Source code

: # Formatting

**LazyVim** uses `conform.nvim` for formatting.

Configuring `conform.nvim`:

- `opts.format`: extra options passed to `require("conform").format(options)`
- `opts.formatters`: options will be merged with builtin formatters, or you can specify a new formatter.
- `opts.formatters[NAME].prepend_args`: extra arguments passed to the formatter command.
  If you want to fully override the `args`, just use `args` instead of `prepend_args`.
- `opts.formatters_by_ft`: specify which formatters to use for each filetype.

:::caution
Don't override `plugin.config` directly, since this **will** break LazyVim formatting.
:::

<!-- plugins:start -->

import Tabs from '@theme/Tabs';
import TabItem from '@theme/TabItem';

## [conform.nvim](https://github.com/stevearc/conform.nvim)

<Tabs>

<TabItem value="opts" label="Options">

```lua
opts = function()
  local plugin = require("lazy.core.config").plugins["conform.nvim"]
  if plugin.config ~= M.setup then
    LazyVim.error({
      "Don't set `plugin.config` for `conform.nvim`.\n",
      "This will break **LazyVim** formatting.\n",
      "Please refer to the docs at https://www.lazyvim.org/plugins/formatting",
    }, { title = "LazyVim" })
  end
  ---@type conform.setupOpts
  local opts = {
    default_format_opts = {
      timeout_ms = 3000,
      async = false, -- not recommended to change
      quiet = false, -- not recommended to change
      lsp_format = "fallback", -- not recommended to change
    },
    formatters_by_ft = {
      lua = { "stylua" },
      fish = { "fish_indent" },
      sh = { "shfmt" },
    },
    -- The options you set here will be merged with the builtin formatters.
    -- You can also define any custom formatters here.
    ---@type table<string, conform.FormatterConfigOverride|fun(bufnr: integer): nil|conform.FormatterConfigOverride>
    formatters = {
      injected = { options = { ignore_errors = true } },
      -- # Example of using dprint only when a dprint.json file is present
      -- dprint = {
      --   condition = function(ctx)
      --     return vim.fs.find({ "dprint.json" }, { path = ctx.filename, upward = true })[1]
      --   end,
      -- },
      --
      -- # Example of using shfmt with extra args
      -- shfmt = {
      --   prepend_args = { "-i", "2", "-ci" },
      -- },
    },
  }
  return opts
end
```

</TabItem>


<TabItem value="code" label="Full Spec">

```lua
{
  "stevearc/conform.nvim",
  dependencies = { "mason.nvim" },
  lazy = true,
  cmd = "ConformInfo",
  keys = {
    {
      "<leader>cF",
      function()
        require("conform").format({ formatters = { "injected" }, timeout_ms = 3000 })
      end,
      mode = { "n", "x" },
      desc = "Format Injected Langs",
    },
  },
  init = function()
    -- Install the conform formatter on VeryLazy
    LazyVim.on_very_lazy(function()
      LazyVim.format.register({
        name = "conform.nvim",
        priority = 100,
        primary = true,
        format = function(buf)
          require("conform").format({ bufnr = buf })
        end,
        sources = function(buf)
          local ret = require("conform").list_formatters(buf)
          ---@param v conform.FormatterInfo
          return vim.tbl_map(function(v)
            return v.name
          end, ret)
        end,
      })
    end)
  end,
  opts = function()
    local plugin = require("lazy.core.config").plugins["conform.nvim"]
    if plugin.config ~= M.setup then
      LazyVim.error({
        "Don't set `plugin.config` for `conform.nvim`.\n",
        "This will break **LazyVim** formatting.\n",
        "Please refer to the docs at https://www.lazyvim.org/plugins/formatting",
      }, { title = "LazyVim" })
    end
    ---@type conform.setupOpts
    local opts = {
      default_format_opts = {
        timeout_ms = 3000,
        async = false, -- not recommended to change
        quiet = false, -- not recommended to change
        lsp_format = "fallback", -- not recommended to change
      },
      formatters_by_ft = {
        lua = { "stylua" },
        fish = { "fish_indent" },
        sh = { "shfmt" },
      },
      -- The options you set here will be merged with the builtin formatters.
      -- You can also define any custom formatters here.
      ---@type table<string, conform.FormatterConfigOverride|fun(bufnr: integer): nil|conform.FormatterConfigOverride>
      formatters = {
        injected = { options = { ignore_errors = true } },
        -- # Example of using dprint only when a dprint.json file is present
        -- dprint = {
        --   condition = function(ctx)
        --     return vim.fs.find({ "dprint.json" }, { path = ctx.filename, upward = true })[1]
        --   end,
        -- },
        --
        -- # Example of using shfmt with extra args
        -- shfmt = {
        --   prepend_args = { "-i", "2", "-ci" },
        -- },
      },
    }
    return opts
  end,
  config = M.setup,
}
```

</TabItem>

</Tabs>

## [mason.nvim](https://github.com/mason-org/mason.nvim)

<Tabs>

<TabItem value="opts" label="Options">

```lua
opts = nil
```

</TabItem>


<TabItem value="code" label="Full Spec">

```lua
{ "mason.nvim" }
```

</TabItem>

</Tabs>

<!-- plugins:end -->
* * *
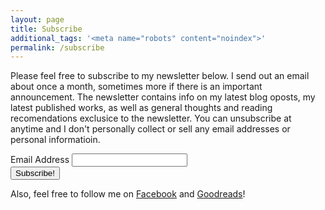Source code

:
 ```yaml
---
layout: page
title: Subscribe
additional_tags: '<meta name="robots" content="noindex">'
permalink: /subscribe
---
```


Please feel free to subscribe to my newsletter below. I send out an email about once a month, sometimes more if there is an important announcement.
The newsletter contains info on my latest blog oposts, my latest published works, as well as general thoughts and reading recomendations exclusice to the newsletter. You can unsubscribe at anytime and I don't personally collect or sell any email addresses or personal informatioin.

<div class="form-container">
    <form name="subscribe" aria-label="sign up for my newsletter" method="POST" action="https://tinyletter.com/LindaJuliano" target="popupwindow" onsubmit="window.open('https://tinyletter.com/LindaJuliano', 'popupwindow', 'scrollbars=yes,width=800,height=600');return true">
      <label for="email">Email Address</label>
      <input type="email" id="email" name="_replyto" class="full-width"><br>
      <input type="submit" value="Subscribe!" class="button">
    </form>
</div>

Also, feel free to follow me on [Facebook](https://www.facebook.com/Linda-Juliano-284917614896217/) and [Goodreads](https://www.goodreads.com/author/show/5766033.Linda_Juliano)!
* * *
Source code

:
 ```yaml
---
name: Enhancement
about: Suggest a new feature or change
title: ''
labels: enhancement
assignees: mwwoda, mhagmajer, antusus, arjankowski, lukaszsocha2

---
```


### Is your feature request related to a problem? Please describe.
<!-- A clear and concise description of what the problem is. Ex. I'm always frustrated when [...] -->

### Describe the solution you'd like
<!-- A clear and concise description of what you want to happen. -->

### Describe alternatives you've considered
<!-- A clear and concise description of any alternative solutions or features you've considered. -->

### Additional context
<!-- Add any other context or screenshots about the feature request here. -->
* * *
Assignment: Go through the records above and, whenever a line includes the word "false", copy it.

Solution:
      async = false, -- not recommended to change
      quiet = false, -- not recommended to change
        async = false, -- not recommended to change
        quiet = false, -- not recommended to change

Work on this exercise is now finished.